Dataset =
'''

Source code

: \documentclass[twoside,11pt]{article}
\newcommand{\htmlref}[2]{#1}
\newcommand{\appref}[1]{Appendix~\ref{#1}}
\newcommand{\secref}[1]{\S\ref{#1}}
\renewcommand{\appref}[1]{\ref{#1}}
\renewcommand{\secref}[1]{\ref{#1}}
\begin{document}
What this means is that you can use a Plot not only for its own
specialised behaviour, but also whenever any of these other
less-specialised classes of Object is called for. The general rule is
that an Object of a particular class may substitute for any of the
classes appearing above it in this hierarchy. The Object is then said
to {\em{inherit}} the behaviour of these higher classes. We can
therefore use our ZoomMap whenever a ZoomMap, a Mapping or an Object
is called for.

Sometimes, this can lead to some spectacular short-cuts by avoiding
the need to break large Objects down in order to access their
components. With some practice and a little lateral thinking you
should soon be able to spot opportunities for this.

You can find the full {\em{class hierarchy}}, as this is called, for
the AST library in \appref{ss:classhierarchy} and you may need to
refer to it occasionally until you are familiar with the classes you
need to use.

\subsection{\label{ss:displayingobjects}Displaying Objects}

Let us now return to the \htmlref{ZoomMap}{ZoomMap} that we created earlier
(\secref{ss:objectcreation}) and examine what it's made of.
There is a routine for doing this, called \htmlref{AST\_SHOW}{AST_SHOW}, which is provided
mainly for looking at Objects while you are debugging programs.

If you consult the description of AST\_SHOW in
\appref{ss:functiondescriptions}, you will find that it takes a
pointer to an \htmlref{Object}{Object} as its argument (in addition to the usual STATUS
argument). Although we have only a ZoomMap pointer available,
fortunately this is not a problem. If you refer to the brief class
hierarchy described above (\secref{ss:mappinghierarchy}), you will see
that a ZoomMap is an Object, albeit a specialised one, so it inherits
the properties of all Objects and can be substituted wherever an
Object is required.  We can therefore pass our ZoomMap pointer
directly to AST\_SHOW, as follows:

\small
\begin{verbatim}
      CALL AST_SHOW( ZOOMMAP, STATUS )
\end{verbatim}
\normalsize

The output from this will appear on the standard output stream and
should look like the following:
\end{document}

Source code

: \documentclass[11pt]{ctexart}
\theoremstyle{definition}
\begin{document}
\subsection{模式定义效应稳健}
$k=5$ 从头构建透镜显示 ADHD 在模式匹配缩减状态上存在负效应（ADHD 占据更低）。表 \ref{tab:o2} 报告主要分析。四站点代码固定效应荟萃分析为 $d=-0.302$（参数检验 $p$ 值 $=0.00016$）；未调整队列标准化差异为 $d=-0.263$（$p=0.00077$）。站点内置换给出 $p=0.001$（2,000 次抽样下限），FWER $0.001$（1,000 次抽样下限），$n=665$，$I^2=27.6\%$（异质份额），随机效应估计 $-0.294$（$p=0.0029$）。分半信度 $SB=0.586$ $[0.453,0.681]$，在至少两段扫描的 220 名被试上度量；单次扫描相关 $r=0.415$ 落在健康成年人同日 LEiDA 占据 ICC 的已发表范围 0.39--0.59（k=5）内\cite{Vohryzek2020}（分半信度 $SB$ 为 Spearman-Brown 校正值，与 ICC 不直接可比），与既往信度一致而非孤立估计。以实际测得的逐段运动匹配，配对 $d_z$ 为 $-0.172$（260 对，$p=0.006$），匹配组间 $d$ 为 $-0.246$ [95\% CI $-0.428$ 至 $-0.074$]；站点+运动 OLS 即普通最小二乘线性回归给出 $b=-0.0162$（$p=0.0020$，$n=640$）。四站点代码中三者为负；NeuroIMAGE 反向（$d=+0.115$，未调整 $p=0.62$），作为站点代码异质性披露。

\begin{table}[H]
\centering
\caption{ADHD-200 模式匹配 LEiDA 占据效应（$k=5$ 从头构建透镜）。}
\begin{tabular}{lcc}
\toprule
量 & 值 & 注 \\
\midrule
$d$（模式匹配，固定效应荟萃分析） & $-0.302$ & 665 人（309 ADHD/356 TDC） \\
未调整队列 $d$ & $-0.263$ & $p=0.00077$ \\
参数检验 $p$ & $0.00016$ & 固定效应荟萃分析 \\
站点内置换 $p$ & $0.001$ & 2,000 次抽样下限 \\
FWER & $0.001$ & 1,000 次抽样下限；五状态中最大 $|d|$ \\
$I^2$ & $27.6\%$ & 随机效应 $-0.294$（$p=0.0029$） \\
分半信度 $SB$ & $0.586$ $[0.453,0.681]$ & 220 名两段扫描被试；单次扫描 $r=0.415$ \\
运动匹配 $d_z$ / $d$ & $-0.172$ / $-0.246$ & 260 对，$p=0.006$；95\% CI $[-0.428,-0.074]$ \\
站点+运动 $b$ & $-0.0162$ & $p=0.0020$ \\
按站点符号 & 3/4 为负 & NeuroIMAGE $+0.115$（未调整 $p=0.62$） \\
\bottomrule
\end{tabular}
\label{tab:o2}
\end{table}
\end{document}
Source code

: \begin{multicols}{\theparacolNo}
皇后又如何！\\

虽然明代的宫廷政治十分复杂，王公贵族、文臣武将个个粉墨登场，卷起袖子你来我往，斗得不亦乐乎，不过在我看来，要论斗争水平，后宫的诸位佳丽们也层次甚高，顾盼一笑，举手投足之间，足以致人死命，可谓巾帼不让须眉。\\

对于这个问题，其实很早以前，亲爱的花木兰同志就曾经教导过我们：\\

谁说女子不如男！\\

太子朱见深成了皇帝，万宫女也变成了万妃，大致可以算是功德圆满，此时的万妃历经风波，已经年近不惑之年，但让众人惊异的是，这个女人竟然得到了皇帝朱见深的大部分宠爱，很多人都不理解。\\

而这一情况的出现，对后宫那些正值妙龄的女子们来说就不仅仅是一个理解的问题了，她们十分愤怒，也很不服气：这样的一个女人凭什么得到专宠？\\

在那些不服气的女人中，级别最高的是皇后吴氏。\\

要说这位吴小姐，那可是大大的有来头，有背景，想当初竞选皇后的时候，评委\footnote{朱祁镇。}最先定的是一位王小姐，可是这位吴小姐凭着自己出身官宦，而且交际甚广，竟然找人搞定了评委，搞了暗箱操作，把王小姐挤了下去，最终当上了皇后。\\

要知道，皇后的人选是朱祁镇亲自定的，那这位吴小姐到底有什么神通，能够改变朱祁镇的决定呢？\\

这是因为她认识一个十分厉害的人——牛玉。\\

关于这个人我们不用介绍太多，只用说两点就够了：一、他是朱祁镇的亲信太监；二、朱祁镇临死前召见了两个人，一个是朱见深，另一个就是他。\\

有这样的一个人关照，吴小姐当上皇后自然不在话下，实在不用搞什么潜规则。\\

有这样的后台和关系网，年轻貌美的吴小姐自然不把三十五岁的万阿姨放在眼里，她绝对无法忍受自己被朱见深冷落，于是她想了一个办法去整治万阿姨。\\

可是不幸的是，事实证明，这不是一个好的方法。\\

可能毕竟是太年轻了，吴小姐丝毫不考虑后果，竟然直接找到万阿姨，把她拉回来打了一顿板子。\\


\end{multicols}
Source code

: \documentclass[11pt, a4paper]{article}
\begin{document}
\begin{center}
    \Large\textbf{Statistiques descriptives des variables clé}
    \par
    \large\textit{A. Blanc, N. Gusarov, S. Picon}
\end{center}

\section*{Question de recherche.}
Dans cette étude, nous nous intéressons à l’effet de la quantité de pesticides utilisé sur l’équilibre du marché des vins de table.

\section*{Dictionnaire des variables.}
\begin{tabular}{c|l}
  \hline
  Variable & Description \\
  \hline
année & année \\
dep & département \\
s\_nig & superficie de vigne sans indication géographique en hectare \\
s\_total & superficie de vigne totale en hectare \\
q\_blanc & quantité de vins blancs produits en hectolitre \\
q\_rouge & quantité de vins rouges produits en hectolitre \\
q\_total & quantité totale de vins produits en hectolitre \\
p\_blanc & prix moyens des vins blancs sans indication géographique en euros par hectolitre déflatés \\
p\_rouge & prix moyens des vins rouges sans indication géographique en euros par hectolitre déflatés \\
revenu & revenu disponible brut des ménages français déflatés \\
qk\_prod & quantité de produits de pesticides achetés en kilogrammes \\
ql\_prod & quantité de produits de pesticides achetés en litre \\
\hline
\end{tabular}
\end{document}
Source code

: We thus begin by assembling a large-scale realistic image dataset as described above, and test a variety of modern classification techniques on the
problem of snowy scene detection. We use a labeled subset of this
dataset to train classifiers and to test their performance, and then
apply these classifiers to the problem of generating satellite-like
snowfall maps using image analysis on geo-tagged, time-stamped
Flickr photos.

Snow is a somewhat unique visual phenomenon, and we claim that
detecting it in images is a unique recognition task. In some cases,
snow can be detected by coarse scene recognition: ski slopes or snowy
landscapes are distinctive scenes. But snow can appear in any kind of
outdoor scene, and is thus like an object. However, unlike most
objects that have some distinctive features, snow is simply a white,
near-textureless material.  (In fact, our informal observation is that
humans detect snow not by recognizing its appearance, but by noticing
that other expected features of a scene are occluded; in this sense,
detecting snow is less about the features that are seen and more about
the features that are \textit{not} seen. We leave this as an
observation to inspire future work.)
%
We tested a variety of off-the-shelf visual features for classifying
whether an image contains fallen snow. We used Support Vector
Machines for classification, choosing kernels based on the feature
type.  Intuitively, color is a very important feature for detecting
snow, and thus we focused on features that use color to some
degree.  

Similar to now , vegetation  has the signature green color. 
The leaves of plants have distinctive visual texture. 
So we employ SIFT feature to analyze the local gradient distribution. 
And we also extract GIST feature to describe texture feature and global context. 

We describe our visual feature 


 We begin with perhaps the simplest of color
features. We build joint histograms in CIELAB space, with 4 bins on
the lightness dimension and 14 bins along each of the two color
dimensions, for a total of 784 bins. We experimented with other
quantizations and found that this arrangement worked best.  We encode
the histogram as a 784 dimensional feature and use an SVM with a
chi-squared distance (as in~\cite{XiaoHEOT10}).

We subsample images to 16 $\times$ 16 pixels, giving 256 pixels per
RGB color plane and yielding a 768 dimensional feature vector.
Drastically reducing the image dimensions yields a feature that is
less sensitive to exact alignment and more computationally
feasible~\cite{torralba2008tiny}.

'''

Problem to work on = Beginning at the first line of the records, retype exactly every line up to and including the one with "that it takes a".

Output for this task =
Source code

: \documentclass[twoside,11pt]{article}
\newcommand{\htmlref}[2]{#1}
\newcommand{\appref}[1]{Appendix~\ref{#1}}
\newcommand{\secref}[1]{\S\ref{#1}}
\renewcommand{\appref}[1]{\ref{#1}}
\renewcommand{\secref}[1]{\ref{#1}}
\begin{document}
What this means is that you can use a Plot not only for its own
specialised behaviour, but also whenever any of these other
less-specialised classes of Object is called for. The general rule is
that an Object of a particular class may substitute for any of the
classes appearing above it in this hierarchy. The Object is then said
to {\em{inherit}} the behaviour of these higher classes. We can
therefore use our ZoomMap whenever a ZoomMap, a Mapping or an Object
is called for.

Sometimes, this can lead to some spectacular short-cuts by avoiding
the need to break large Objects down in order to access their
components. With some practice and a little lateral thinking you
should soon be able to spot opportunities for this.

You can find the full {\em{class hierarchy}}, as this is called, for
the AST library in \appref{ss:classhierarchy} and you may need to
refer to it occasionally until you are familiar with the classes you
need to use.

\subsection{\label{ss:displayingobjects}Displaying Objects}

Let us now return to the \htmlref{ZoomMap}{ZoomMap} that we created earlier
(\secref{ss:objectcreation}) and examine what it's made of.
There is a routine for doing this, called \htmlref{AST\_SHOW}{AST_SHOW}, which is provided
mainly for looking at Objects while you are debugging programs.

If you consult the description of AST\_SHOW in
\appref{ss:functiondescriptions}, you will find that it takes a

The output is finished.